Reproduce the records word for word, from the first line to the line containing "- 로또 구입 금액을 입력하면 구입 금액에 맞는 수량의 로또를 발행한다.".

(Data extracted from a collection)
== Segment start ==

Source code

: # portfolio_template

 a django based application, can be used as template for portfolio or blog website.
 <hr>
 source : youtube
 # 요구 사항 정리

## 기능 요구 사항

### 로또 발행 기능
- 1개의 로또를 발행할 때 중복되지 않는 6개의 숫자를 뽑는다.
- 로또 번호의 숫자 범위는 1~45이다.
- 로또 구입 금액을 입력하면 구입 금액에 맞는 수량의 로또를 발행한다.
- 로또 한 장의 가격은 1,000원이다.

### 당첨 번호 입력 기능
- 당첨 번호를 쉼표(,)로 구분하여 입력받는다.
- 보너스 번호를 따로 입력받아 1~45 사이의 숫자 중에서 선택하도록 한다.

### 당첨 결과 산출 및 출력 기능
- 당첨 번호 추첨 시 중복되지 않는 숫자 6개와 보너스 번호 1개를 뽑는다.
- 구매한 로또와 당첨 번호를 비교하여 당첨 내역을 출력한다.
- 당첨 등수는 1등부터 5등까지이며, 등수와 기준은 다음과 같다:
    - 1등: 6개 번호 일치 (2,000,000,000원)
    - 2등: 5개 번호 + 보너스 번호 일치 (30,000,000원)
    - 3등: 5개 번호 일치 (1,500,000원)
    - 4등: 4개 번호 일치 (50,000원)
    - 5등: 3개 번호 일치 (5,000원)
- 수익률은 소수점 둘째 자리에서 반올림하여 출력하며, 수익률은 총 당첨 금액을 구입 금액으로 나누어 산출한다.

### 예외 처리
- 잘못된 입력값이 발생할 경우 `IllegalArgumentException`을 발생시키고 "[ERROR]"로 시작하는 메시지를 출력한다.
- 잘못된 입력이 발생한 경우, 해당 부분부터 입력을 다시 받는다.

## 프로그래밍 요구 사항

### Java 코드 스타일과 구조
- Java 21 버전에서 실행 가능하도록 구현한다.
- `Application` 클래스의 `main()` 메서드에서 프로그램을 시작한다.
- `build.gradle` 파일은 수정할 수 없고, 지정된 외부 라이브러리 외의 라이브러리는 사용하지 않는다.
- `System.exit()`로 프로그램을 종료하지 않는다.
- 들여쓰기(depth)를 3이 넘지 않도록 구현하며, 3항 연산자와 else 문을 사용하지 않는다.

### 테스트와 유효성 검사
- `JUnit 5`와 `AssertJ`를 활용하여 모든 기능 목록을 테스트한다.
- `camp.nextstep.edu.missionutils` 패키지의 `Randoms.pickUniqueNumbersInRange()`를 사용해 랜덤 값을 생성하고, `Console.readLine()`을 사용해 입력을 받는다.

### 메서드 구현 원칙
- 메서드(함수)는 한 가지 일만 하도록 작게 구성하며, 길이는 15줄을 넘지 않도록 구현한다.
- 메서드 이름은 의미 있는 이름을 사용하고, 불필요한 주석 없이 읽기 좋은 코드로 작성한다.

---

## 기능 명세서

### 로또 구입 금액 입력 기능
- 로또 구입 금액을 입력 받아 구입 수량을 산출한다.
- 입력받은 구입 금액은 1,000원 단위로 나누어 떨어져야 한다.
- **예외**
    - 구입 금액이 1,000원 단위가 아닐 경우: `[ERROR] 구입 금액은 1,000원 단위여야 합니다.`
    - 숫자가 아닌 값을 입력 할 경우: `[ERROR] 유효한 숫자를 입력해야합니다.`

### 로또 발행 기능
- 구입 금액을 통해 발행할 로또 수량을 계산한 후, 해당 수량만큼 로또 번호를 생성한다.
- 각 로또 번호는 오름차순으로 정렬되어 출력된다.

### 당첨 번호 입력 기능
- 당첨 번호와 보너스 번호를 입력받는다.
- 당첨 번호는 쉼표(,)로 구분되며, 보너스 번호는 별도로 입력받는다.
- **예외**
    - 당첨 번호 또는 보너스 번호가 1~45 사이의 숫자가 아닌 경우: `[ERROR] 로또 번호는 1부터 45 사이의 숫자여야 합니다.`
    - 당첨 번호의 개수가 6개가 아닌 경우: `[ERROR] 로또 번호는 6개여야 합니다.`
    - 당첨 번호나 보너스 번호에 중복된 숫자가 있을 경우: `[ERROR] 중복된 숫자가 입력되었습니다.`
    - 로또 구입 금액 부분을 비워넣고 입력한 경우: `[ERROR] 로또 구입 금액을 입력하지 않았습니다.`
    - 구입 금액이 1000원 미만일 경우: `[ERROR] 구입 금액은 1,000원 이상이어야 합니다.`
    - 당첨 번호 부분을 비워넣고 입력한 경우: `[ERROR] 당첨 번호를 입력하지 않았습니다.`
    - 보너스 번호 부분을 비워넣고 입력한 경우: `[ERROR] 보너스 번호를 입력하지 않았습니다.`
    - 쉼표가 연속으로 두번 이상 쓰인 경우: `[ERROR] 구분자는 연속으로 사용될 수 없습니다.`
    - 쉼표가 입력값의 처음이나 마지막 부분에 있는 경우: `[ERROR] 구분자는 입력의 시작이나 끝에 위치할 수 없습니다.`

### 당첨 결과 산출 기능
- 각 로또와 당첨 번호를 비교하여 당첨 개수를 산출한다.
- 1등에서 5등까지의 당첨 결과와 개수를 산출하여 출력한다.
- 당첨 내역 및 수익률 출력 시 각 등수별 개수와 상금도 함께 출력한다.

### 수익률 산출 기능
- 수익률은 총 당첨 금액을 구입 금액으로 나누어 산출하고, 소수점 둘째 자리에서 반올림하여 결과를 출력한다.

== Segment end ==

▶ [Task output]
Source code

: # portfolio_template

 a django based application, can be used as template for portfolio or blog website.
 <hr>
 source : youtube
 # 요구 사항 정리

## 기능 요구 사항

### 로또 발행 기능
- 1개의 로또를 발행할 때 중복되지 않는 6개의 숫자를 뽑는다.
- 로또 번호의 숫자 범위는 1~45이다.
- 로또 구입 금액을 입력하면 구입 금액에 맞는 수량의 로또를 발행한다.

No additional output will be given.